Given records: Begin
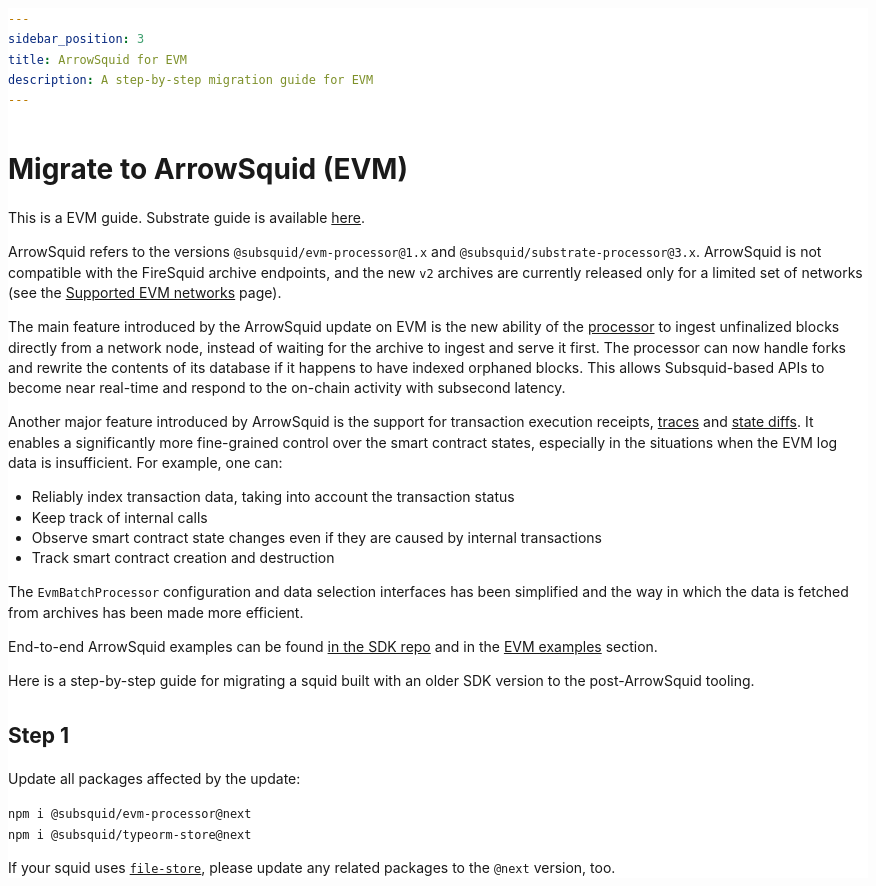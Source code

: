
 ```yaml
---
sidebar_position: 3
title: ArrowSquid for EVM
description: A step-by-step migration guide for EVM
---
```


# Migrate to ArrowSquid (EVM)

This is a EVM guide. Substrate guide is available [here](/arrowsquid-docs-v0/migrate/migrate-to-arrowsquid-on-substrate).

ArrowSquid refers to the versions `@subsquid/evm-processor@1.x` and `@subsquid/substrate-processor@3.x`. ArrowSquid is not compatible with the FireSquid archive endpoints, and the new `v2` archives are currently released only for a limited set of networks (see the [Supported EVM networks](/arrowsquid-docs-v0/evm-indexing/supported-networks/) page).

[//]: # (!!!! add a link to the archives page below)

The main feature introduced by the ArrowSquid update on EVM is the new ability of the [processor](/arrowsquid-docs-v0/evm-indexing/evm-processor) to ingest unfinalized blocks directly from a network node, instead of waiting for the archive to ingest and serve it first. The processor can now handle forks and rewrite the contents of its database if it happens to have indexed orphaned blocks. This allows Subsquid-based APIs to become near real-time and respond to the on-chain activity with subsecond latency.

Another major feature introduced by ArrowSquid is the support for transaction execution receipts, [traces](/arrowsquid-docs-v0/evm-indexing/configuration/traces) and [state diffs](/arrowsquid-docs-v0/evm-indexing/configuration/state-diffs). It enables a significantly more fine-grained control over the smart contract states, especially in the situations when the EVM log data is insufficient. For example, one can:

- Reliably index transaction data, taking into account the transaction status
- Keep track of internal calls
- Observe smart contract state changes even if they are caused by internal transactions
- Track smart contract creation and destruction

The `EvmBatchProcessor` configuration and data selection interfaces has been simplified and the way in which the data is fetched from archives has been made more efficient.

End-to-end ArrowSquid examples can be found [in the SDK repo](https://github.com/subsquid/squid-sdk/tree/master/test/eth-usdc-transfers) and in the [EVM examples](/arrowsquid-docs-v0/examples/evm) section.

Here is a step-by-step guide for migrating a squid built with an older SDK version to the post-ArrowSquid tooling.

## Step 1

Update all packages affected by the update:
```bash
npm i @subsquid/evm-processor@next
npm i @subsquid/typeorm-store@next
```
If your squid uses [`file-store`](/arrowsquid-docs-v0/store/file-store), please update any related packages to the `@next` version, too.


[//]: # (!!!! remove the experimental notice once RPC proxy is stable)
[//]: # (???? .transaction may be removed from the log item interface in the final version, do check)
Given records: End
• **Problem to work on**: Leaving the pictures out, transcribe the entries above exactly as written.

• **Response below**:
Source code

:
 ```yaml
---
sidebar_position: 3
title: ArrowSquid for EVM
description: A step-by-step migration guide for EVM
---
```


# Migrate to ArrowSquid (EVM)

This is a EVM guide. Substrate guide is available [here](/arrowsquid-docs-v0/migrate/migrate-to-arrowsquid-on-substrate).

ArrowSquid refers to the versions `@subsquid/evm-processor@1.x` and `@subsquid/substrate-processor@3.x`. ArrowSquid is not compatible with the FireSquid archive endpoints, and the new `v2` archives are currently released only for a limited set of networks (see the [Supported EVM networks](/arrowsquid-docs-v0/evm-indexing/supported-networks/) page).

[//]: # (!!!! add a link to the archives page below)

The main feature introduced by the ArrowSquid update on EVM is the new ability of the [processor](/arrowsquid-docs-v0/evm-indexing/evm-processor) to ingest unfinalized blocks directly from a network node, instead of waiting for the archive to ingest and serve it first. The processor can now handle forks and rewrite the contents of its database if it happens to have indexed orphaned blocks. This allows Subsquid-based APIs to become near real-time and respond to the on-chain activity with subsecond latency.

Another major feature introduced by ArrowSquid is the support for transaction execution receipts, [traces](/arrowsquid-docs-v0/evm-indexing/configuration/traces) and [state diffs](/arrowsquid-docs-v0/evm-indexing/configuration/state-diffs). It enables a significantly more fine-grained control over the smart contract states, especially in the situations when the EVM log data is insufficient. For example, one can:

- Reliably index transaction data, taking into account the transaction status
- Keep track of internal calls
- Observe smart contract state changes even if they are caused by internal transactions
- Track smart contract creation and destruction

The `EvmBatchProcessor` configuration and data selection interfaces has been simplified and the way in which the data is fetched from archives has been made more efficient.

End-to-end ArrowSquid examples can be found [in the SDK repo](https://github.com/subsquid/squid-sdk/tree/master/test/eth-usdc-transfers) and in the [EVM examples](/arrowsquid-docs-v0/examples/evm) section.

Here is a step-by-step guide for migrating a squid built with an older SDK version to the post-ArrowSquid tooling.

## Step 1

Update all packages affected by the update:
```bash
npm i @subsquid/evm-processor@next
npm i @subsquid/typeorm-store@next
```
If your squid uses [`file-store`](/arrowsquid-docs-v0/store/file-store), please update any related packages to the `@next` version, too.


[//]: # (!!!! remove the experimental notice once RPC proxy is stable)
[//]: # (???? .transaction may be removed from the log item interface in the final version, do check)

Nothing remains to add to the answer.